Pendant des années, les industries ont travaillé au sein de leurs propres secteurs pour améliorer l'efficacité, réduire les coûts et aider à réduire les émissions de carbone.
Ce qu'elles n'ont pas fait, c'est se tourner vers d'autres secteurs industriels énergivores pour examiner comment ils peuvent mieux travailler ensemble et, ce faisant, satisfaire les décideurs qui font pression sur les industries dans leur quête d'une économie à faible intensité de carbone.
Aujourd'hui, elles en ont la possibilité - et elles sont en train de le faire à Hull, au Royaume-Uni - grâce à EPOS, un projet de quatre ans financé par l'UE et dirigé par Greet Van Eetvelde, responsable de la politique de l'énergie et de l'innovation chez INEOS et professeur en énergie et gestion des clusters à l'Université de Gand, Belgique,
« EPOS réunit scientifiques et entrepreneurs pour aider l'industrie à relever un défi », explique Greet. « C'est un moyen de rendre l'industrie plus efficace, plus rentable, plus compétitive et plus durable. »
Au cours des deux dernières années, EPOS a perfectionné le logiciel pour aider les ingénieurs en chef et les directeurs d'usine de cinq industries ciblées - chimie, ciment, acier, minéraux et ingénierie - à identifier les possibilités à utiliser les déchets, les flux secondaires, les actifs ou les services des unités industrielles voisines.
Le logiciel permet aux entreprises régionales de partager des informations sur ce qu'elles font, et comment, sur les sous-produits qu’elles génèrent ou les unités qu’elles possèdent - sans divulguer de secrets commerciaux.
« Cela a commencé avec INEOS, parce que nous étions prêts à créer de nouvelles opportunités commerciales pour les flux secondaires », explique Greet. « Nous sommes également convaincus par les opportunités potentielles de synergies dans les processus industriels. »

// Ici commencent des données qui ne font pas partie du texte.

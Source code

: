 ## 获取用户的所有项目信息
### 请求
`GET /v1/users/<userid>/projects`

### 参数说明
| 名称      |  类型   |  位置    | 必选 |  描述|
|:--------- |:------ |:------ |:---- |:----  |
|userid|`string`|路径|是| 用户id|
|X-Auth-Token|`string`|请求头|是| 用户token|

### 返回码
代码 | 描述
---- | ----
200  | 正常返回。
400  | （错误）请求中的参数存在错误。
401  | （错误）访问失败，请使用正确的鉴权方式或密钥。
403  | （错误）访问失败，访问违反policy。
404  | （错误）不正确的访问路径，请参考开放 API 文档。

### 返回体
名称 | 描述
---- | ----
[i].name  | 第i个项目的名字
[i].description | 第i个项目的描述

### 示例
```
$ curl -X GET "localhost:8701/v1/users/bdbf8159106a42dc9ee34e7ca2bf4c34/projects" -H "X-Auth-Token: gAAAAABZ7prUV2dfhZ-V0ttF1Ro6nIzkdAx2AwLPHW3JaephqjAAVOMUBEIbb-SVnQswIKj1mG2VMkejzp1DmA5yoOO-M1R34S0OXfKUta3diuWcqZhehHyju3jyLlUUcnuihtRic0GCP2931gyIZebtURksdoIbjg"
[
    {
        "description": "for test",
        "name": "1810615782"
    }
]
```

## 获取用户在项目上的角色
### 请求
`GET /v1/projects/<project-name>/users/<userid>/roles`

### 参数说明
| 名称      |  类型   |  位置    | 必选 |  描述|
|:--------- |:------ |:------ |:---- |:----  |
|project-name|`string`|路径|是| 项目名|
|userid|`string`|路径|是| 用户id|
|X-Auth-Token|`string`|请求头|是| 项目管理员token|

Des doctorants basés au Royaume-Uni, en Suisse, en Belgique et en France ont développé des profils virtuels - des plans sectoriels - pour les différentes industries de transformation afin qu'ils puissent partager une vision générique, par exemple, de la quantité de chaleur et d'électricité qu'elles produisent, utilisent et gaspillent, et des ressources nécessaires à la production.
Hélène Cervo, ingénieur de recherche et doctorante sur le site de Lavéra en France, en fait partie.
« Le projet EPOS vise à sortir des sentiers battus pour aider à construire un avenir plus durable », dit-elle. « Pour moi, c'est extrêmement inspirant parce que notre but ultime est de faire une différence dans la vie des gens. »
Elle envisage de collaborer avec d'autres entreprises implantées à Lavéra pour voir comment l'énergie, les matériaux et les services peuvent être partagés plus efficacement.
« Les plans seront particulièrement utiles », dit-elle. « Nous pensons déjà qu'il existe des opportunités de collaboration entre INEOS et Arcelor Mittal car certains gaz d'Arcelor pourraient être valorisés énergétiquement ou chimiquement par INEOS. »
Lors du lancement des résultats du projet EPOS au Saltend Chemicals Park de Hull, les bénéfices qu'EPOS pouvait apporter à INEOS et CEMEX, un fabricant de ciment également présent dans l'estuaire de la Humber, sont apparus évidents.
Actuellement, 80 % du combustible utilisé par CEMEX provient de déchets, mais ce pourcentage pourrait être augmenté si INEOS lui fournissait une partie du combustible liquide issu des déchets et à haut pouvoir calorifique qu'il achemine actuellement à son fournisseur d’énergie.
Le combustible liquide contient des composants qui peuvent potentiellement être séparés et réintroduits dans le procédé INEOS. Mais le reste, qui est actuellement traité comme un déchet dangereux, pourrait être utilisé par CEMEX comme combustible pour la fabrication du ciment.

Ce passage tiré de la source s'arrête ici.